I just read the dumbest thing in the New Yorker, and I had to vent. The thesis of this article, if I understand it correctly, is that indie rock has forsaken black music influences. Apparently this happened in the 90's--white rockers stopped incorporating black music into their music because they couldn't rap like Snoop Dog. I'm not making this up.
Now, I don't care about this question much, but what bugs me about the article is that it's bad reasoning and bad writing, and this guy gets paid by a prestigious publication to write crap like this, and I don't.
He dismisses rap-rock as irrelevant to his thesis because it sucks horribly. Agreed, but Linkin Park, Limp Bizkit and Korn have sold millions of records and ruled the airwaves for a few very ugly years. Hardly supports the thesis that white rockers aren't showing their black music influences since the 90's. He ignores Beck and the White Stripes completely because they both incorporate traditionally black music into their music and therefore don't fit the thesis, but how can you possibly make some half-baked pronouncement about indie rock while ignoring these two acts? I guess you can if you're the New Yorker's music critic.

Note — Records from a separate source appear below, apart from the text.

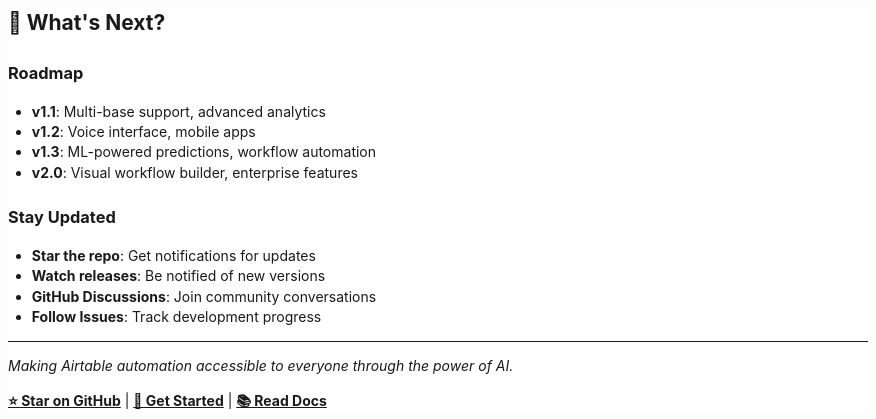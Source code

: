 
## 🚀 What's Next?

### Roadmap

- **v1.1**: Multi-base support, advanced analytics
- **v1.2**: Voice interface, mobile apps
- **v1.3**: ML-powered predictions, workflow automation
- **v2.0**: Visual workflow builder, enterprise features

### Stay Updated

- **Star the repo**: Get notifications for updates
- **Watch releases**: Be notified of new versions  
- **GitHub Discussions**: Join community conversations
- **Follow Issues**: Track development progress

---

*Making Airtable automation accessible to everyone through the power of AI.*

**[⭐ Star on GitHub](https://github.com/rashidazarang/airtable-ai-agent)** | **[🚀 Get Started](#quick-start-guide)** | **[📚 Read Docs](#table-of-contents)**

About halfway through the article, he bashes the hell out of Wilco and Yankee Hotel Foxtrot in particular. Finally, it seems, we get to the raison d'etre of the whole stupid article--he wants to kill a sacred cow and piss people off. Now, I like Yankee Hotel Foxtrot, but I dig the whole idea of pissing off the Tweedyites. But did he have to dress it up in this piece of crap, full-of-holes article? Couldn't he just write an article about how he doesn't think one of the best albums of the 00's is any good? Grrr.